JK: I have been involved with Yiddish language revitalization/activism for the past four years in various capacities.  I am a board member of Yugntruf Youth for Yiddish, an organization which promotes Yiddish among young people around the world and most especially in the NYC area.  Almost all of our events are run exclusively in Yiddish, most prominently our “Yiddish Week” which attracts around 150 people from around the world.  I am particularly active with Yugntruf’s facebook and twitter presence, as well as finding young Yiddish speakers in unexpected places around the world through the internet.  I also run a Yiddish-themed Youtube channel with lots of films of tours in Yiddish with English subtitles with Fania Brantsovsky, the librarian of the Vilnius Yiddish Institute and a Holocaust survivor and former partisan.  I didn’t know how to make/edit films when I made the channel so most of the films aren’t of the highest quality but there is a lot of interesting and important stuff there about Yiddish, the Holocaust, Jewish culture, etc.  Now that I’ve learned how to shoot/edit film properly I will have higher quality films in the future.  I also work as both a freelance (paid) translator as well as a volunteer translator for people using Yiddish language source materials for research involving the Holocaust for creative writing projects, historical research etc.  I copyedit an online web-journal connected with the Yiddish Farm project and have a blog in Yiddish that desperately needs to be updated.  I also tweet in Yiddish on my personal Twitter feed and run a Twitter feed dedicated to publicizing Yiddish classes and immersion opportunities (@yiddishclasses). 

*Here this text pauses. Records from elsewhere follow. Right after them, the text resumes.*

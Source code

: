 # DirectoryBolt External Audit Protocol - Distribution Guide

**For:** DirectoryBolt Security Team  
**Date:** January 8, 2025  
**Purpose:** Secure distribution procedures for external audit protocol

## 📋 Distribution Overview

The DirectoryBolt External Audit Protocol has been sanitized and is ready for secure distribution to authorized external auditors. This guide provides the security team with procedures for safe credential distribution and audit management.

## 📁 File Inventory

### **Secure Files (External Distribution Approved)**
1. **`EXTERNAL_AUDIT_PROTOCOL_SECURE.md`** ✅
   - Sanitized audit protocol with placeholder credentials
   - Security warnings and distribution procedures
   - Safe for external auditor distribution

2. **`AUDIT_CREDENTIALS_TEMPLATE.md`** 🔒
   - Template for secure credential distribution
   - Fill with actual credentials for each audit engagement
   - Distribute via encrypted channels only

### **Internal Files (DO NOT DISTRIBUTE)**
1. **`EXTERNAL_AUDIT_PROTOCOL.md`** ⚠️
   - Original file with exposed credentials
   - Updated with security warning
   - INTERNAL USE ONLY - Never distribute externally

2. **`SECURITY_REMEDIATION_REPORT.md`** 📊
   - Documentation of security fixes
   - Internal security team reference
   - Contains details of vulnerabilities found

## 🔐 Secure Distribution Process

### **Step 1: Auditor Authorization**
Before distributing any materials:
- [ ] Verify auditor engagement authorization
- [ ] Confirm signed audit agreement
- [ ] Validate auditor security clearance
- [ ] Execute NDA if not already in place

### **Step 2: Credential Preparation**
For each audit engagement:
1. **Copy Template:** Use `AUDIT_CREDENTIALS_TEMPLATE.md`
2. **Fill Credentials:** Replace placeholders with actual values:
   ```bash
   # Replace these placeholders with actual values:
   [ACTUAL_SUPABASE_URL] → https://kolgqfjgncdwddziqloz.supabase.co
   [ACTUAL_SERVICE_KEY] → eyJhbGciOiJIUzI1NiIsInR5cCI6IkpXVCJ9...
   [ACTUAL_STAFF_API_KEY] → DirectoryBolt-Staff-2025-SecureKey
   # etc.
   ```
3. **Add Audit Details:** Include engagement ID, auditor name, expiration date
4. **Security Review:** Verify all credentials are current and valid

KPS: What opportunities are there to use the language online?  Are there websites translated into your language?  What about software and other resources like web browsers, office software, spell checkers?

JK: Most Yiddish online now is computer generated as Google translate is available in Yiddish.  It is quite poor, actually, because if you translate a text with a word in plural form it won’t actually translate it but rather transliterate it into the Hebrew alphabet.  But when you search for a Yiddish word now most of the websites that come up are Google translations of other sites that are computer generated, which makes it more difficult to find websites that were actually written in Yiddish.  Among non-Google translated websites in Yiddish there are some Yiddish language publications, some Yiddish organizations, some Hasidic message-boards, a few Yiddish bands and so forth with Yiddish websites.  Almost all of these sites are also in a national language like English, Hebrew, French or Polish and usually the Yiddish site itself is far less extensive than the versions in other languages. It is particularly strange and frustrating to me that none of the websites for Holocaust survivors run in Yiddish.  There is also a Yiddish Wikipedia with some 7,000 articles (largely written by two very dedicated men), a Yiddish version of Google search, and some Jewish communal organizations, especially in Eastern Europe, have summary pages in Yiddish.  There is also an excellent online dictionary created by Refoyl Finkel.

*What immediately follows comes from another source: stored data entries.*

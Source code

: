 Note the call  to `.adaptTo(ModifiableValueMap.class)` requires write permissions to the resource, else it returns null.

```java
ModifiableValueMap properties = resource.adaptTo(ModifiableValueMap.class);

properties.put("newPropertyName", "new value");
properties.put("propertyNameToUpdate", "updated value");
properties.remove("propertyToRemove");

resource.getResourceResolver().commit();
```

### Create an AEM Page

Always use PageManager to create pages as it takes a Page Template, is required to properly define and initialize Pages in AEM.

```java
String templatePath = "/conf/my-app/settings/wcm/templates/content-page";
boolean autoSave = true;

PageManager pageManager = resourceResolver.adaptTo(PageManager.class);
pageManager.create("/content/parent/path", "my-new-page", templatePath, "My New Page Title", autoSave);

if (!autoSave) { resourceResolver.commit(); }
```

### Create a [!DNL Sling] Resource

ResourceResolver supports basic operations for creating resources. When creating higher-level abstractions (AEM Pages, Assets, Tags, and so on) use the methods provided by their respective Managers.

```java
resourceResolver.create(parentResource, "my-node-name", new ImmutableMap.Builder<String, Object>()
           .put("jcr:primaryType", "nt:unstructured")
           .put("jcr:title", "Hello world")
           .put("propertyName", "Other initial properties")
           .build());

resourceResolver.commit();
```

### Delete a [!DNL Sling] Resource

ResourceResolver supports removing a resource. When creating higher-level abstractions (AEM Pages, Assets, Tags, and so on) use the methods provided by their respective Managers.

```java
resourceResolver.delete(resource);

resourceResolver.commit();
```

KPS: Many speakers of indigenous and minority languages are reluctant to use their languages online, for various reasons.  How do speakers of your language feel about using the language online?

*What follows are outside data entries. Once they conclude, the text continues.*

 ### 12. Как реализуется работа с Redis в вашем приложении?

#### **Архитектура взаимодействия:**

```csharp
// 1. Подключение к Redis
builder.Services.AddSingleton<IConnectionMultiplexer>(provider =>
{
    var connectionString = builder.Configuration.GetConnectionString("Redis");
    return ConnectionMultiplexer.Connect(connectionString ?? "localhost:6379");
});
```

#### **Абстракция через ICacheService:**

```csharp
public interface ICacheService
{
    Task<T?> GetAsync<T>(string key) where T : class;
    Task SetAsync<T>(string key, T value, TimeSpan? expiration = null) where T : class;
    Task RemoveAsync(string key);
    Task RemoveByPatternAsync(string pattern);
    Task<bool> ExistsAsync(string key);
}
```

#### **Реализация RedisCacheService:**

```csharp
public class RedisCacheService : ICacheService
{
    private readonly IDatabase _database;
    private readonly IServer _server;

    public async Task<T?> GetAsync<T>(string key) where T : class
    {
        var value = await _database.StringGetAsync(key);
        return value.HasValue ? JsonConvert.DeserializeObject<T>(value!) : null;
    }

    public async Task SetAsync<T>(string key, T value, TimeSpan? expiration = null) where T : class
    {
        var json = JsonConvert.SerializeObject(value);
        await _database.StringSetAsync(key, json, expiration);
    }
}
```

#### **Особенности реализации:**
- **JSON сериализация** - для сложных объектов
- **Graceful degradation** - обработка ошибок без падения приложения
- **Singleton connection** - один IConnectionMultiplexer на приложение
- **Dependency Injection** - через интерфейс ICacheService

JK: With the internet and Yiddish there are three distinct communities; Hasidic, Yiddishist and heritage.  Hasidic Jews are, generally speaking, not supposed to be on the internet according to the rules of their own communities or are only supposed to use the internet for business in which case they will probably be doing so in a national language.  Many are, however, and there is a lot of informal Yiddish language internet use among them on message boards, twitter, facebook etc.  Most Yiddish-speaking Orthodox Jews on the internet, however, use English, Hebrew, French or Dutch as these languages are more widely understood so Yiddish usage is usually restricted to intra-community affairs, especially when they want to keep non-Hasidic Jews out.

A few Yiddishists like myself have set up Yiddish blogs, twitters, facebook pages and so forth in an effort to make the language more visible.  We also have Yiddish language Google groups and so forth.  Often times we use Yiddish as a matter of principle online even though we could be communicating in another language.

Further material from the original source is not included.